June Comex gold (XAUUSD:CUR) closed the week at $1,911.70/oz, down 1.2% for the week and 2.1% for the month; since briefly topping $2,000 on April 18, the yellow metal plunged as much as 5.5%.
"The price of gold was crushed this week with the dollar rising strongly, which we think may be attributed to the steep selloff in the equity markets," according to Peter Cardillo, chief market economist at Spartan Capital Securities.
"From a technical perspective, the market has undergone a serious setback," Cardillo wrote, but the longer-term outlook remains positive, as the war and inflation "make a solid case for gold to advance to new highs."
While gold has remained resilient against an aggressively hawkish Fed, "as a protracted war in Ukraine simultaneously raised both geopolitical uncertainty and inflation risks and thereby fueled demand for havens, we see few participants left with appetite to buy gold," analysts at TD Securities said.

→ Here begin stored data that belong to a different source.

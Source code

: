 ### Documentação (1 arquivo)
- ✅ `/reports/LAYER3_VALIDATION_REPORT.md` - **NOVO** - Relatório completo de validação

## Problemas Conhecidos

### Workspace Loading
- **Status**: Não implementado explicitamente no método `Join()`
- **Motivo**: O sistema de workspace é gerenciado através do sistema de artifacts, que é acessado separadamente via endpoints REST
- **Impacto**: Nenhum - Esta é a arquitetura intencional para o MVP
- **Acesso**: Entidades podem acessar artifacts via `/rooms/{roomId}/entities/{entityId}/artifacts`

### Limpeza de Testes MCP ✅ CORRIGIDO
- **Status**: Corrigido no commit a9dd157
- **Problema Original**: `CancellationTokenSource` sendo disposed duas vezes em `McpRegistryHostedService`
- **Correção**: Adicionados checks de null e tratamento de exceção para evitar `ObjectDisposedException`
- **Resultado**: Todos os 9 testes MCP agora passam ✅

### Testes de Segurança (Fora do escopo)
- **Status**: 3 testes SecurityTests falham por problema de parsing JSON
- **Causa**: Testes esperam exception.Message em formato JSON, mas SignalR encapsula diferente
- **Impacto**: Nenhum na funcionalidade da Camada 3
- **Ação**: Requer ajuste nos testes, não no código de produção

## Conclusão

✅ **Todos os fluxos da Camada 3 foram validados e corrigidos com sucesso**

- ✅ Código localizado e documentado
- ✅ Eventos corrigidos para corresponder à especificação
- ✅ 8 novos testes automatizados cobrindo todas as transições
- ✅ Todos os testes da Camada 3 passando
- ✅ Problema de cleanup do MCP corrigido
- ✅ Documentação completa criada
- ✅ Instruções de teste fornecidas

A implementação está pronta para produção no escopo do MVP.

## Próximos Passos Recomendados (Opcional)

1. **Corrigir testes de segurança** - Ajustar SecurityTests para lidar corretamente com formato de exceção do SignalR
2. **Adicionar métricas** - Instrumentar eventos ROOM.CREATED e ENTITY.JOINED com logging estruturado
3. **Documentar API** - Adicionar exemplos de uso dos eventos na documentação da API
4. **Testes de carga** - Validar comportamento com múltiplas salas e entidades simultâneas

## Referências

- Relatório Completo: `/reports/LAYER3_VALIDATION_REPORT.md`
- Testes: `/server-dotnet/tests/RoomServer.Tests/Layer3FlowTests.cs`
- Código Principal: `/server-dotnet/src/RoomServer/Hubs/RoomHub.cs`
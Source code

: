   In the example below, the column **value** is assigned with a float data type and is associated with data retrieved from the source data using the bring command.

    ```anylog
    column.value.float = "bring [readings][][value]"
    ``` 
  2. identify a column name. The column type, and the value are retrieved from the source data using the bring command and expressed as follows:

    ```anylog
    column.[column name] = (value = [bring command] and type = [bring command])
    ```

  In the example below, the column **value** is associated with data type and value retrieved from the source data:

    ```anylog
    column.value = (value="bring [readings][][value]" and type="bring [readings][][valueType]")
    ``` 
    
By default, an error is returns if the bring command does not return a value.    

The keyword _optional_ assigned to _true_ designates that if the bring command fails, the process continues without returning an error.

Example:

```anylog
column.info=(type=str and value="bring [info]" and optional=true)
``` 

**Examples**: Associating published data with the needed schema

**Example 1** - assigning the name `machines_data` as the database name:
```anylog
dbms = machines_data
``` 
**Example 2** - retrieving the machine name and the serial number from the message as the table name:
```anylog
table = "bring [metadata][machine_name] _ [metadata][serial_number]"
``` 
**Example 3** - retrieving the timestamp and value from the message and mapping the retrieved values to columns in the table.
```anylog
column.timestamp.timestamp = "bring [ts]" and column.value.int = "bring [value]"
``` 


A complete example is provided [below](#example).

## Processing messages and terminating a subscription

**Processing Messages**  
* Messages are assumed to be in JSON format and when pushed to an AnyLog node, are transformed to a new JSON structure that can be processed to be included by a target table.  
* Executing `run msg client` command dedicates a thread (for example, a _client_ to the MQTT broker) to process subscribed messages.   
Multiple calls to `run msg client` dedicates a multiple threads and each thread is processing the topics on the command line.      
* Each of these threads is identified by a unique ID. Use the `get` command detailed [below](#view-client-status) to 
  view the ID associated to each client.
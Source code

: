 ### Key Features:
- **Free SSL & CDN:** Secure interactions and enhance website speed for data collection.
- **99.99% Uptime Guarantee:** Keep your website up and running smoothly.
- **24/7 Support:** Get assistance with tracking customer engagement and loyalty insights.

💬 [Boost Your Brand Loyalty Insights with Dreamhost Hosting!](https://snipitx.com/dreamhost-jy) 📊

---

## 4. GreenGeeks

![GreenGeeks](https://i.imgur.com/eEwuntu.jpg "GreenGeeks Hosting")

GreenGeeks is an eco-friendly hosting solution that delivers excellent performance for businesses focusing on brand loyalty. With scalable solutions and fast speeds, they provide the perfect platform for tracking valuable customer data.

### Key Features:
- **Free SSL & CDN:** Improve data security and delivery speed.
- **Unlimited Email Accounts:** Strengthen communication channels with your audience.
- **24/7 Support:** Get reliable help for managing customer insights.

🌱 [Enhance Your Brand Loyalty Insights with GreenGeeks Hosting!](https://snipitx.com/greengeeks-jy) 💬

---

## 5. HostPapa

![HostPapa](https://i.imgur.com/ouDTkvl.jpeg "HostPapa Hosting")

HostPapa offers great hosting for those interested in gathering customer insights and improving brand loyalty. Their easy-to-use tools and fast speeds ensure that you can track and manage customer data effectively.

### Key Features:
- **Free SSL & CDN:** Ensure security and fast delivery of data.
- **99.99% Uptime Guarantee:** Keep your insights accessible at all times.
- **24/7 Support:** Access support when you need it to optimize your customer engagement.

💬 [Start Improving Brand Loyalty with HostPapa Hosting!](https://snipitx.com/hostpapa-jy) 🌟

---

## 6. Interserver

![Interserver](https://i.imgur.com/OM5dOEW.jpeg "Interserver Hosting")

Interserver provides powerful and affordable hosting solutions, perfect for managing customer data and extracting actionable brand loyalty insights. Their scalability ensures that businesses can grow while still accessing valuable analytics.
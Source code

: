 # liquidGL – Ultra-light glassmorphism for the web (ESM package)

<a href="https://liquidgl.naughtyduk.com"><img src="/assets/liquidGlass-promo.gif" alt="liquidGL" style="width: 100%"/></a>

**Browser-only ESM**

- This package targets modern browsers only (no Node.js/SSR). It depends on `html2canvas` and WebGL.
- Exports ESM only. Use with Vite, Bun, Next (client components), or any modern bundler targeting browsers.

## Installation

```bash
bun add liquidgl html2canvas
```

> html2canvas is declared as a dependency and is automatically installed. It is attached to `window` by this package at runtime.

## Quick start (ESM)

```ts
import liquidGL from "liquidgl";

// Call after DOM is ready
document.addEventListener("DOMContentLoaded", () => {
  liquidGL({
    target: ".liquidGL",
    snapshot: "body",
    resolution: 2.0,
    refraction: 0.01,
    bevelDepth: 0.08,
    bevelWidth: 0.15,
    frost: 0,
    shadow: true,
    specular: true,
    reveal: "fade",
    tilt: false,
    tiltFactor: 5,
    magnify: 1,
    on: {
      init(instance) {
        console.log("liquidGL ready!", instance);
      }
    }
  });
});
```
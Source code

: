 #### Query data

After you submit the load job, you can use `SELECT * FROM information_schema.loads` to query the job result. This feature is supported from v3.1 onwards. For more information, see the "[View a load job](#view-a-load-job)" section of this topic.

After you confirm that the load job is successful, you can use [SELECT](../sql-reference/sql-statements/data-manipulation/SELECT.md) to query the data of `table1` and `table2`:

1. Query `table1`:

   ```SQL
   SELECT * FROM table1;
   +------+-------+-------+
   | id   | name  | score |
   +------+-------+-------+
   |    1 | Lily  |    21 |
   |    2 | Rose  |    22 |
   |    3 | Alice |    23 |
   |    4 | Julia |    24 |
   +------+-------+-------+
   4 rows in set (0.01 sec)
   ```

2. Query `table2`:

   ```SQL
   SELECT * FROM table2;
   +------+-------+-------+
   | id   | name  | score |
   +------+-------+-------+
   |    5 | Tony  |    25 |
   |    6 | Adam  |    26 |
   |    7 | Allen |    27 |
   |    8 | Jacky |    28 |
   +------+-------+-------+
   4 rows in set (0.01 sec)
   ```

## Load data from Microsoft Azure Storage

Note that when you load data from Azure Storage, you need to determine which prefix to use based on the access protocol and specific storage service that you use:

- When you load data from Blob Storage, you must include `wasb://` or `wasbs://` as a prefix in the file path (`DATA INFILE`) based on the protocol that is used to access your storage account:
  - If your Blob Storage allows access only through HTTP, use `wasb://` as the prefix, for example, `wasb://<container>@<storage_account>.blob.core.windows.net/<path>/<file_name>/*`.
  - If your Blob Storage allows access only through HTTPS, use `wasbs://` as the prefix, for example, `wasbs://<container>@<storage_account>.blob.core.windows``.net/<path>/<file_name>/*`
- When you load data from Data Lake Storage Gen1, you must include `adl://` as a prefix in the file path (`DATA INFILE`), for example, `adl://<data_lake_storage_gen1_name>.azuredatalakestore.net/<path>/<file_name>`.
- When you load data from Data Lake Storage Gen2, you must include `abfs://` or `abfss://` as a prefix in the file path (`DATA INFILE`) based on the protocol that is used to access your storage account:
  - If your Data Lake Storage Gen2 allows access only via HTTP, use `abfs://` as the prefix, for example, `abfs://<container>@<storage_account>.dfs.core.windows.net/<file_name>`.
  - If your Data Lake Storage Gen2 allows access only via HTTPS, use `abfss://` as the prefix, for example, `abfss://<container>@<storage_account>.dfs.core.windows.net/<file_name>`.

"Gold's inability to benefit from falling stock markets is a reflection of how difficult it will be for gold to make significant gains given the interest rate outlook outlined by the Federal Reserve," according to Kinesis Money's Rupert Rowling.
Another suppressing factor has been speculation over what Russia might do with its gold reserves, Fidelity International's Graham Smith said: "Given that a substantial proportion of Russia's assets have been frozen, there's always the possibility some of the country's gold - understood to be worth ~$140B - could be sold to make payments."
Eldorado Gold plunged 8% in Friday's trading after reporting a surprise Q1 loss.